(Source records)
⁂
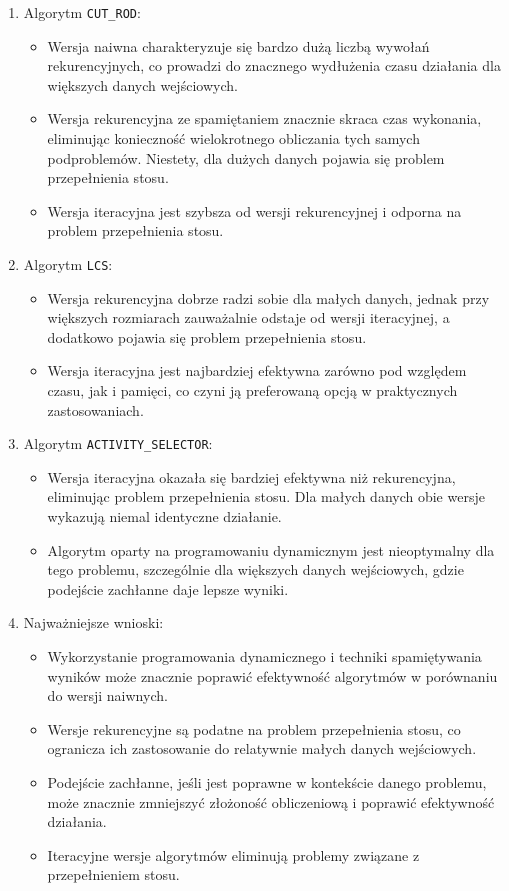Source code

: \documentclass{article}
\begin{document}
\begin{enumerate}
    \item Algorytm \texttt{CUT\_ROD}:
    \begin{itemize}
        \item Wersja naiwna charakteryzuje się bardzo dużą liczbą wywołań rekurencyjnych, co prowadzi do znacznego wydłużenia czasu działania dla większych danych wejściowych.
        \item Wersja rekurencyjna ze spamiętaniem znacznie skraca czas wykonania, eliminując konieczność wielokrotnego obliczania tych samych podproblemów. Niestety, dla dużych danych pojawia się problem przepełnienia stosu.
        \item Wersja iteracyjna jest szybsza od wersji rekurencyjnej i odporna na problem przepełnienia stosu.
    \end{itemize}

    \item Algorytm \texttt{LCS}:
    \begin{itemize}
        \item Wersja rekurencyjna dobrze radzi sobie dla małych danych, jednak przy większych rozmiarach zauważalnie odstaje od wersji iteracyjnej, a dodatkowo pojawia się problem przepełnienia stosu.
        \item Wersja iteracyjna jest najbardziej efektywna zarówno pod względem czasu, jak i pamięci, co czyni ją preferowaną opcją w praktycznych zastosowaniach.
    \end{itemize}

    \item Algorytm \texttt{ACTIVITY\_SELECTOR}:
    \begin{itemize}
        \item Wersja iteracyjna okazała się bardziej efektywna niż rekurencyjna, eliminując problem przepełnienia stosu. Dla małych danych obie wersje wykazują niemal identyczne działanie.
        \item Algorytm oparty na programowaniu dynamicznym jest nieoptymalny dla tego problemu, szczególnie dla większych danych wejściowych, gdzie podejście zachłanne daje lepsze wyniki.
    \end{itemize}

    \item Najważniejsze wnioski:
    \begin{itemize}
        \item Wykorzystanie programowania dynamicznego i techniki spamiętywania wyników może znacznie poprawić efektywność algorytmów w porównaniu do wersji naiwnych.
        \item Wersje rekurencyjne są podatne na problem przepełnienia stosu, co ogranicza ich zastosowanie do relatywnie małych danych wejściowych.
        \item Podejście zachłanne, jeśli jest poprawne w kontekście danego problemu, może znacznie zmniejszyć złożoność obliczeniową i poprawić efektywność działania.
        \item Iteracyjne wersje algorytmów eliminują problemy związane z przepełnieniem stosu.
    \end{itemize}
\end{enumerate}
\end{document}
⁂
Where a line above includes "efektywność", copy that line.

        \item Wykorzystanie programowania dynamicznego i techniki spamiętywania wyników może znacznie poprawić efektywność algorytmów w porównaniu do wersji naiwnych.
        \item Podejście zachłanne, jeśli jest poprawne w kontekście danego problemu, może znacznie zmniejszyć złożoność obliczeniową i poprawić efektywność działania.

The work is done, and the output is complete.